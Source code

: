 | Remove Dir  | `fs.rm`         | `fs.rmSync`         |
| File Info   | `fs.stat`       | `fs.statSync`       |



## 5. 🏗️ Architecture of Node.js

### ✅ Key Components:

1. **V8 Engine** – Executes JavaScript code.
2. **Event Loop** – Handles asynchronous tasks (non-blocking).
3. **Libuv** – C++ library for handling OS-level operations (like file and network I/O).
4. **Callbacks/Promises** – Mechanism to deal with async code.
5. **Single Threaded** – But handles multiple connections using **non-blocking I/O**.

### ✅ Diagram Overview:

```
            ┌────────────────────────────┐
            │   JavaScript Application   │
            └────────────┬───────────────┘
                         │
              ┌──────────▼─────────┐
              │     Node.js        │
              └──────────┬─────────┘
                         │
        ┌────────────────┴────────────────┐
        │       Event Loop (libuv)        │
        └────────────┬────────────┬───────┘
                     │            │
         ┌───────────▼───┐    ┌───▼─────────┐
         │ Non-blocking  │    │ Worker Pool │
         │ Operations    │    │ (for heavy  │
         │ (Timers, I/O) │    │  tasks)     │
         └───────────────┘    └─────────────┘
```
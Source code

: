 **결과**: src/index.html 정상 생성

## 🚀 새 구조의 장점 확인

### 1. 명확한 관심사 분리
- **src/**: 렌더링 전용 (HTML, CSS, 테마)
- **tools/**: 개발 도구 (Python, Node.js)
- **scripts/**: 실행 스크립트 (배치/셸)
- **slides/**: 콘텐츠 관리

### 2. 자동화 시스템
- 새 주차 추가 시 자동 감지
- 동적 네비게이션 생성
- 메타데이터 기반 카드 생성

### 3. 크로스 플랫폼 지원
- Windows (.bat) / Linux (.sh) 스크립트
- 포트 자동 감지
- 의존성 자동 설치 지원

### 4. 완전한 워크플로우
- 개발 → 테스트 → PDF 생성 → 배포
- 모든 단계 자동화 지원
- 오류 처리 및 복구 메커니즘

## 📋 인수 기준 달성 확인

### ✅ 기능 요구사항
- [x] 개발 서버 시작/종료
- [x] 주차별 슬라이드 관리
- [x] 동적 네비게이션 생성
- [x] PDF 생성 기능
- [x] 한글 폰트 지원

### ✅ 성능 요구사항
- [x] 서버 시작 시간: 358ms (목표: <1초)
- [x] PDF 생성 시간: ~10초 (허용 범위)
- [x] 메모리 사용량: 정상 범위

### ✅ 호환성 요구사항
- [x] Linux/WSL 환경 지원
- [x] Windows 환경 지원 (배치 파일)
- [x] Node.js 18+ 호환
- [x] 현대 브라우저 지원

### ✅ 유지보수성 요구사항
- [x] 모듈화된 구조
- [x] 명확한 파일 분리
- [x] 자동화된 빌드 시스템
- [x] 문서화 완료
..............................
> What the exercise asks
Send back exactly, with nothing added, the lines from the first line of the material above through the line holding "### 1. 명확한 관심사 분리"; both ends are included.

> Exercise response
Source code

: | Remove Dir  | `fs.rm`         | `fs.rmSync`         |
| File Info   | `fs.stat`       | `fs.statSync`       |



## 5. 🏗️ Architecture of Node.js

### ✅ Key Components:

1. **V8 Engine** – Executes JavaScript code.
2. **Event Loop** – Handles asynchronous tasks (non-blocking).
3. **Libuv** – C++ library for handling OS-level operations (like file and network I/O).
4. **Callbacks/Promises** – Mechanism to deal with async code.
5. **Single Threaded** – But handles multiple connections using **non-blocking I/O**.

### ✅ Diagram Overview:

```
            ┌────────────────────────────┐
            │   JavaScript Application   │
            └────────────┬───────────────┘
                         │
              ┌──────────▼─────────┐
              │     Node.js        │
              └──────────┬─────────┘
                         │
        ┌────────────────┴────────────────┐
        │       Event Loop (libuv)        │
        └────────────┬────────────┬───────┘
                     │            │
         ┌───────────▼───┐    ┌───▼─────────┐
         │ Non-blocking  │    │ Worker Pool │
         │ Operations    │    │ (for heavy  │
         │ (Timers, I/O) │    │  tasks)     │
         └───────────────┘    └─────────────┘
```
Source code

: **결과**: src/index.html 정상 생성

## 🚀 새 구조의 장점 확인

### 1. 명확한 관심사 분리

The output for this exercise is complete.